In 1981, Victor Alfred Farr (1940–2022) purchased the Victoriaville hockey division from CKR and incorporated its operations as Victoriaville Hockey Sticks (Canada) Inc. During his ownership, Farr introduced the "Vic" brand to go with the existing "Victoriaville" name. In January 1987, a fire engulfed the Victoriaville plant, causing around $3 million of damage. After the fire, the Victoriaville hockey operations were taken over by Les Equipment Sportifs Davtec Inc., which operated a factory in Daveluyville.

At an unknown date, Davtec was acquired by the USA Skate Company, Inc. of Long Island, New York. In January 1996, USA Skate was acquired by California Pro Sports of Greenville, South Carolina. The company had been founded in January 1993 to acquire the California Pro line of inline skates, and in August 1994 it added the Kemper line of snowboards.

In September 1997, California Pro Sports sold its USA Skate Company operations to Rawlings for $16.8 million, which included $14.5 million in cash and $2.3 million in liabilities. The sale gave Rawlings the rights to the Victoriaville, Vic, and McMartin brand names. In May 2001, Rawlings sold its hockey operations to VP Sports, Inc. a portfolio company of Equitex, Inc. of Englewood, Colorado. Victoriaville was the third Quebec sporting goods company VP Sports acquired; in August 1999 it purchased the Victoria Precision bicycle company, and in March 2000 it acquired the Torpedo toboggan company. To acquire the Victoriaville hockey assets and trademarks from Rawlings, VP Sports created a new Quebec corporation, the Vic Hockey Company, Inc.

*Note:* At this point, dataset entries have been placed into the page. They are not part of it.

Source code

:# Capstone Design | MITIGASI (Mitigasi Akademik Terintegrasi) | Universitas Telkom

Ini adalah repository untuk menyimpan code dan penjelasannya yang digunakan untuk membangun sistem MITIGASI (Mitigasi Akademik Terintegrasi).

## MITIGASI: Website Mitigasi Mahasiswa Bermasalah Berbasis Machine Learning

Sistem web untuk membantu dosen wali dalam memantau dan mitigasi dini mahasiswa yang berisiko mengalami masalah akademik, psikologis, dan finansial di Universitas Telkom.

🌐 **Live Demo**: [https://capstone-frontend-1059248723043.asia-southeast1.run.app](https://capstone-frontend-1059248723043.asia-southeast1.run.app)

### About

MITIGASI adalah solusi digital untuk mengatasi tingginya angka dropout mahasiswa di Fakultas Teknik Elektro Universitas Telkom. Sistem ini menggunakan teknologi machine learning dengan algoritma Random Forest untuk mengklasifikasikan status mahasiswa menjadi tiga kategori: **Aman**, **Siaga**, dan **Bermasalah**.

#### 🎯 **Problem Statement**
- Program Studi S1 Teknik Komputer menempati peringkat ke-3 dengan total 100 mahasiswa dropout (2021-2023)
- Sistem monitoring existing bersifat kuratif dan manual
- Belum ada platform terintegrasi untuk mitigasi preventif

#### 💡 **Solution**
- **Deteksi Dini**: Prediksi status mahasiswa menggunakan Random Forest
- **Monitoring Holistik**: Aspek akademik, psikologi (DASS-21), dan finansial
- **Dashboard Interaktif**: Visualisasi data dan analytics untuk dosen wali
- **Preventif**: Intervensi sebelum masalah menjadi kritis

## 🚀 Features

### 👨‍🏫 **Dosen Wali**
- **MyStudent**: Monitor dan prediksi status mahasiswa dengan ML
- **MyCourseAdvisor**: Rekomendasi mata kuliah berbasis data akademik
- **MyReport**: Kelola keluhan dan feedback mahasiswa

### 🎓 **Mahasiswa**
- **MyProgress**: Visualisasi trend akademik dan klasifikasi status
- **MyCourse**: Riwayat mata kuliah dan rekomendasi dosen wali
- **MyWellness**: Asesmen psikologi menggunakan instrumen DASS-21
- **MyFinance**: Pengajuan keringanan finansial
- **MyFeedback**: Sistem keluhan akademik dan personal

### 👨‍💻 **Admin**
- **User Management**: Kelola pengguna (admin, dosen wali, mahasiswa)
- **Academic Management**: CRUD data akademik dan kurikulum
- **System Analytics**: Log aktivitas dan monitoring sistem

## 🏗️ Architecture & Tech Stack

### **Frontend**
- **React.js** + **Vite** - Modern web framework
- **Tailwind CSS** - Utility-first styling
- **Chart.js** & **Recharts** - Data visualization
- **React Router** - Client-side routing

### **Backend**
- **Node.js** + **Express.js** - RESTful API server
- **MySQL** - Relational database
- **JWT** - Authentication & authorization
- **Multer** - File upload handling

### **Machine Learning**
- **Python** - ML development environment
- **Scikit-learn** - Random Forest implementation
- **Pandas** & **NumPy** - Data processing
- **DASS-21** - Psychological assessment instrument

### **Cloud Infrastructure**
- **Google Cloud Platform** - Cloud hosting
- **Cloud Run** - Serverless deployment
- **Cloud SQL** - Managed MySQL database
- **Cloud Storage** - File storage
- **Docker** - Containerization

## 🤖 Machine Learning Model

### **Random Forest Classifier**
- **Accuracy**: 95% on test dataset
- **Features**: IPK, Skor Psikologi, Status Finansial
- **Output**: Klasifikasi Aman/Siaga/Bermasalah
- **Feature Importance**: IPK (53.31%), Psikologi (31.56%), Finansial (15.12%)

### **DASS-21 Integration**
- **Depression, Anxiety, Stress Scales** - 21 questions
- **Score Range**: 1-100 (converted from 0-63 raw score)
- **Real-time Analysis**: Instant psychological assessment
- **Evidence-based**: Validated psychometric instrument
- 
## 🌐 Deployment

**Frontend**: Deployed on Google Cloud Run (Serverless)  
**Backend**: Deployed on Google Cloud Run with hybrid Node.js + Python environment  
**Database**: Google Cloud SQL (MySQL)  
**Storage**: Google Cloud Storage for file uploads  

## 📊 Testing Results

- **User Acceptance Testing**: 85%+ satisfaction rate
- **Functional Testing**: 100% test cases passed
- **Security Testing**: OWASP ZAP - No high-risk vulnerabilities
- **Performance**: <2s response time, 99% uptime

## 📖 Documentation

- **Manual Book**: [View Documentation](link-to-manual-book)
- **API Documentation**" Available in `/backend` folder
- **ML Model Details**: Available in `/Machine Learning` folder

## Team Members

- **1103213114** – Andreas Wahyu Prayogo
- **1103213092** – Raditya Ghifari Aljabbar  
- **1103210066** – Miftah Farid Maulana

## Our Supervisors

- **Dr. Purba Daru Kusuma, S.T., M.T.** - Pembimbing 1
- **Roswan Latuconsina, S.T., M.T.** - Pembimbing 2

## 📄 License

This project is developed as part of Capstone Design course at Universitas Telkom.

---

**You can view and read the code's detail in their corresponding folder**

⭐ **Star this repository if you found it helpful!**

=== Forzani and Canadian Tire ownership, 2003– ===
In September 2003, the Forzani Group Limited of Calgary, Alberta acquired the Victoriaville brand through its subsidiary Intersport North America. Then, in December 2004, Forzani acquired the Hespeler brand, giving it the rights to two historic Canadian hockey names. In 2009, Intersport was merged with two other Forzani companies to create INA International, which remains the owner of the Victoriaville and Vic trademarks. The Canadian Tire Corporation purchased the Forzani Group in May 2011 for $770 million. After the purchase, Forzani was renamed FGL Sports. Canadian Tire continues to produce Victoriaville-branded equipment alongside its Sher-Wood and Hespeler brands.